TASK ITEM:
Write the records out exactly, so that no picture remains in the copy.

DATA FOR ANALYSIS:

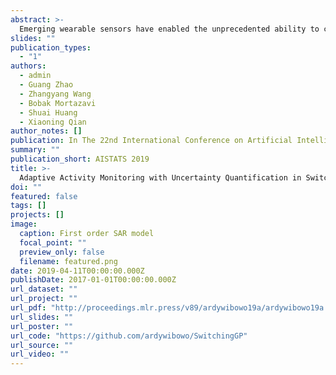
 ```yaml
---
abstract: >-
  Emerging wearable sensors have enabled the unprecedented ability to continuously monitor human activities for healthcare purposes. However, with so many ambient sensors collecting different measurements, it becomes important not only to maintain good monitoring accuracy, but also low power consumption to ensure sustainable monitoring. This power-efficient sensing scheme can be achieved by deciding which group of sensors to use at a given time, requiring an accurate characterization of the trade-off between sensor energy usage and the uncertainty in ignoring certain sensor signals while monitor-ing. To address this challenge in the context of activity monitoring, we have designed an adaptive activity monitoring framework. We first propose a switching Gaussian process to model the observed sensor signals emitting from the underlying activity states. To efficiently compute the Gaussian process model likelihood and quantify the context prediction uncertainty, we propose a block circulant embedding technique and use Fast Fourier Transforms (FFT) for inference. By computing the Bayesian loss function tailored to switching Gaussian processes, an adaptive monitoring procedure is developed to select features from available sensors that optimize the trade-off between sensor power consumption and the prediction performance quantified by state prediction entropy. We demonstrate the effectiveness of our framework on the popular benchmark of UCI Human Activity Recognition using Smartphones.
slides: ""
publication_types:
  - "1"
authors:
  - admin
  - Guang Zhao
  - Zhangyang Wang
  - Bobak Mortazavi
  - Shuai Huang
  - Xiaoning Qian
author_notes: []
publication: In The 22nd International Conference on Artificial Intelligence and Statistics
summary: ""
publication_short: AISTATS 2019
title: >-
  Adaptive Activity Monitoring with Uncertainty Quantification in Switching Gaussian Process Models
doi: ""
featured: false
tags: []
projects: []
image:
  caption: First order SAR model
  focal_point: ""
  preview_only: false
  filename: featured.png
date: 2019-04-11T00:00:00.000Z
publishDate: 2017-01-01T00:00:00.000Z
url_dataset: ""
url_project: ""
url_pdf: "http://proceedings.mlr.press/v89/ardywibowo19a/ardywibowo19a.pdf"
url_slides: ""
url_poster: ""
url_code: "https://github.com/ardywibowo/SwitchingGP"
url_source: ""
url_video: ""
---
```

PROBLEM SOLUTION:
 ```yaml
---
abstract: >-
  Emerging wearable sensors have enabled the unprecedented ability to continuously monitor human activities for healthcare purposes. However, with so many ambient sensors collecting different measurements, it becomes important not only to maintain good monitoring accuracy, but also low power consumption to ensure sustainable monitoring. This power-efficient sensing scheme can be achieved by deciding which group of sensors to use at a given time, requiring an accurate characterization of the trade-off between sensor energy usage and the uncertainty in ignoring certain sensor signals while monitor-ing. To address this challenge in the context of activity monitoring, we have designed an adaptive activity monitoring framework. We first propose a switching Gaussian process to model the observed sensor signals emitting from the underlying activity states. To efficiently compute the Gaussian process model likelihood and quantify the context prediction uncertainty, we propose a block circulant embedding technique and use Fast Fourier Transforms (FFT) for inference. By computing the Bayesian loss function tailored to switching Gaussian processes, an adaptive monitoring procedure is developed to select features from available sensors that optimize the trade-off between sensor power consumption and the prediction performance quantified by state prediction entropy. We demonstrate the effectiveness of our framework on the popular benchmark of UCI Human Activity Recognition using Smartphones.
slides: ""
publication_types:
  - "1"
authors:
  - admin
  - Guang Zhao
  - Zhangyang Wang
  - Bobak Mortazavi
  - Shuai Huang
  - Xiaoning Qian
author_notes: []
publication: In The 22nd International Conference on Artificial Intelligence and Statistics
summary: ""
publication_short: AISTATS 2019
title: >-
  Adaptive Activity Monitoring with Uncertainty Quantification in Switching Gaussian Process Models
doi: ""
featured: false
tags: []
projects: []
image:
  caption: First order SAR model
  focal_point: ""
  preview_only: false
  filename: featured.png
date: 2019-04-11T00:00:00.000Z
publishDate: 2017-01-01T00:00:00.000Z
url_dataset: ""
url_project: ""
url_pdf: "http://proceedings.mlr.press/v89/ardywibowo19a/ardywibowo19a.pdf"
url_slides: ""
url_poster: ""
url_code: "https://github.com/ardywibowo/SwitchingGP"
url_source: ""
url_video: ""
---
```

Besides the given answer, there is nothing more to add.